- **Task description**: Read the entries below and pull out each line with the string "https".

----- Raw data

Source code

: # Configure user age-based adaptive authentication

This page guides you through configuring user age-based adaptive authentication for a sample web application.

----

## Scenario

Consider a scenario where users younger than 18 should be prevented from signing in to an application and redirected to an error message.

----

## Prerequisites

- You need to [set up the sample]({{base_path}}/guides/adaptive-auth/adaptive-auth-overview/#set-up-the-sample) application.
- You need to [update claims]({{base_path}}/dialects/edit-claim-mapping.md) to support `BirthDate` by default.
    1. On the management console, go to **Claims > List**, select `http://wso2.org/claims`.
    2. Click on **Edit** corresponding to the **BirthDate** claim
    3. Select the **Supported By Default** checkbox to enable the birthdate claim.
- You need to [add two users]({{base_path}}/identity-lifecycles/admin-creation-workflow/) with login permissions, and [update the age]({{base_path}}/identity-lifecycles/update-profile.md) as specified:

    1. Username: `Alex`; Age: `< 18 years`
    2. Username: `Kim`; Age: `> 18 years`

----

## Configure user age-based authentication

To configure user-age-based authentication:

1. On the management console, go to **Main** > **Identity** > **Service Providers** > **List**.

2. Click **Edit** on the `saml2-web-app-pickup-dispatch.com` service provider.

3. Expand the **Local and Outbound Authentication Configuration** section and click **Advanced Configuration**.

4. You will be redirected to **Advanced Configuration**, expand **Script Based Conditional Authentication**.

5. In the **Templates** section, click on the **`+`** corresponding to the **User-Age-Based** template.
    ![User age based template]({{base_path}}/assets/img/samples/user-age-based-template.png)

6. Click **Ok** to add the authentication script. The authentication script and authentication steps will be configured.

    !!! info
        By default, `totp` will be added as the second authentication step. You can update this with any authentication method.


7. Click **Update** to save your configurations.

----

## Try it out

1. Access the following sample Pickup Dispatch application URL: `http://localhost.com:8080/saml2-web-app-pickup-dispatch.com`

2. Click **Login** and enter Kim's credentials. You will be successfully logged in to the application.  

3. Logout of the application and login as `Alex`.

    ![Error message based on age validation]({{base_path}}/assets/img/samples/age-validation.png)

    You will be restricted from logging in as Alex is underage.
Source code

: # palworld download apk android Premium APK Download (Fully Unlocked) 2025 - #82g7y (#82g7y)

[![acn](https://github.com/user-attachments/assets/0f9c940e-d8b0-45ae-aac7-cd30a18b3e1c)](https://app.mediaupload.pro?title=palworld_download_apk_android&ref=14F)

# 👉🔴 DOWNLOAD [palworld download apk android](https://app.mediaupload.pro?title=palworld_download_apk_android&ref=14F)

----------

- **Solution for this task**:
[![acn](https://github.com/user-attachments/assets/0f9c940e-d8b0-45ae-aac7-cd30a18b3e1c)](https://app.mediaupload.pro?title=palworld_download_apk_android&ref=14F)
# 👉🔴 DOWNLOAD [palworld download apk android](https://app.mediaupload.pro?title=palworld_download_apk_android&ref=14F)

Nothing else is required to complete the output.